• Problem statement
From the records below, output exactly the lines running from the line containing "scala for [lichess.org](https://lichess.org)" through the line containing "bench / Jmh / run -rf json .*PlayBench.*", and no others.

*** Opening Exercise inputs ***

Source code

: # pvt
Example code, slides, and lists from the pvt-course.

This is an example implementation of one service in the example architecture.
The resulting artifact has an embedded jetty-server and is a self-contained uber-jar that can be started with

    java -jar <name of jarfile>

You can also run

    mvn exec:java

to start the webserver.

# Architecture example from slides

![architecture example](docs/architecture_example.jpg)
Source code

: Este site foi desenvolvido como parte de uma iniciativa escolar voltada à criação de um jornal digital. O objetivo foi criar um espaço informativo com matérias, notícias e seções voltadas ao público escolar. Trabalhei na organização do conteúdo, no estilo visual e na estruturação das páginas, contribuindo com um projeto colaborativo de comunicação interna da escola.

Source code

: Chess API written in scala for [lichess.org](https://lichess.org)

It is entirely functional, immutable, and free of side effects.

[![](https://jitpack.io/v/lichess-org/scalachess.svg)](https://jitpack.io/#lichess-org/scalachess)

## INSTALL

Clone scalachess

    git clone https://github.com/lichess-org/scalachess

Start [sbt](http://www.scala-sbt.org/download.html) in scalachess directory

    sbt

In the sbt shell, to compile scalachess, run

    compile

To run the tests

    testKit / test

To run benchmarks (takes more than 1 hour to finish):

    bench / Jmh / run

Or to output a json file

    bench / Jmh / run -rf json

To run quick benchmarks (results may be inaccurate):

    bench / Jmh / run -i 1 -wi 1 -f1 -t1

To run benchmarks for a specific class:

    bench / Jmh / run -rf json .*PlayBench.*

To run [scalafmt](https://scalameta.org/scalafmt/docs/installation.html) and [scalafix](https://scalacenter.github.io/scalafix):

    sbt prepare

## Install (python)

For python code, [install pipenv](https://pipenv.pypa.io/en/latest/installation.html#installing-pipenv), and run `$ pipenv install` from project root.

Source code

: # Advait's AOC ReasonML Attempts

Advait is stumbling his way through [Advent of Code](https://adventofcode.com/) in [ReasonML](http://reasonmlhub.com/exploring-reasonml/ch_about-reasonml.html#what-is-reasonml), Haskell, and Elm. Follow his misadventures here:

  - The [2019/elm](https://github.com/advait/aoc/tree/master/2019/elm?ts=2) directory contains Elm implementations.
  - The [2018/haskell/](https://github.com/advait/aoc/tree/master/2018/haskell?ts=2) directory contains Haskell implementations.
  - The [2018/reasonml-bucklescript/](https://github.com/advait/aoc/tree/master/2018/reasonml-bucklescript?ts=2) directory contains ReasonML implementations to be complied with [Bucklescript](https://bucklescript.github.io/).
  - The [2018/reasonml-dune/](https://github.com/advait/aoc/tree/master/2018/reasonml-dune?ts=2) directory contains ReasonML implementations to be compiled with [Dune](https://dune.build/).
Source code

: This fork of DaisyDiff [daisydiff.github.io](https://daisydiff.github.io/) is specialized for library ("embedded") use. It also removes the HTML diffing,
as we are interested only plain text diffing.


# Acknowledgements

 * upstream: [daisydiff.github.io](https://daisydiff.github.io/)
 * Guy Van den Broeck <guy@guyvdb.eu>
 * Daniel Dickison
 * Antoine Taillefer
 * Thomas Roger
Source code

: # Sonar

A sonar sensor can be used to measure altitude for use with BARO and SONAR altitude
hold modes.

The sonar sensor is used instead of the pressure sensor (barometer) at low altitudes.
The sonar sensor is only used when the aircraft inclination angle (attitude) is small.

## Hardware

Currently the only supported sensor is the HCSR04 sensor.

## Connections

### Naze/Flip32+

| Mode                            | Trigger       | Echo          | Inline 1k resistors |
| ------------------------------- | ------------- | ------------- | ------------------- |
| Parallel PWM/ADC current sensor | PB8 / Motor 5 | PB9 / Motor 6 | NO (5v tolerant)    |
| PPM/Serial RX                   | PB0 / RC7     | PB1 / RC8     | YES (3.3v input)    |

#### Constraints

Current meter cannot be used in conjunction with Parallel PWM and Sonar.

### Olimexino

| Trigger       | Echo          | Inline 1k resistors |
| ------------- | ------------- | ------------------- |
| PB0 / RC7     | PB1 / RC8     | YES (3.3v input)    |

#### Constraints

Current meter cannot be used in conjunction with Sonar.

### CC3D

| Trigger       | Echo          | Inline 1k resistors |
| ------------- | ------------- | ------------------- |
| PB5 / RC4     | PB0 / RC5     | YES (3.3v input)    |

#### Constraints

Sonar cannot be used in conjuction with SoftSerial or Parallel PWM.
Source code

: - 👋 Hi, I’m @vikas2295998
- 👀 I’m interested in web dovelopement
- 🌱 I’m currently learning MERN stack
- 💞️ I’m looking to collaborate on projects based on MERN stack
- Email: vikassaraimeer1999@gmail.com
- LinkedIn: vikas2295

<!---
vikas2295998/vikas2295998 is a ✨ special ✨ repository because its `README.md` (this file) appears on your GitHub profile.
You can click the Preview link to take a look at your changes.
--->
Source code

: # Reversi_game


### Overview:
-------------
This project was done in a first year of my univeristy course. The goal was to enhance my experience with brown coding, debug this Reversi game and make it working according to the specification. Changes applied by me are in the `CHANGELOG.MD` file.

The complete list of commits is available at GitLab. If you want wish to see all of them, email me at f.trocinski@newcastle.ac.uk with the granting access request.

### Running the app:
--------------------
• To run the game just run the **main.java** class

*** Closing Exercise inputs ***

• Written response
: Chess API written in scala for [lichess.org](https://lichess.org)

It is entirely functional, immutable, and free of side effects.

[![](https://jitpack.io/v/lichess-org/scalachess.svg)](https://jitpack.io/#lichess-org/scalachess)

## INSTALL

Clone scalachess

    git clone https://github.com/lichess-org/scalachess

Start [sbt](http://www.scala-sbt.org/download.html) in scalachess directory

    sbt

In the sbt shell, to compile scalachess, run

    compile

To run the tests

    testKit / test

To run benchmarks (takes more than 1 hour to finish):

    bench / Jmh / run

Or to output a json file

    bench / Jmh / run -rf json

To run quick benchmarks (results may be inaccurate):

    bench / Jmh / run -i 1 -wi 1 -f1 -t1

To run benchmarks for a specific class:

    bench / Jmh / run -rf json .*PlayBench.*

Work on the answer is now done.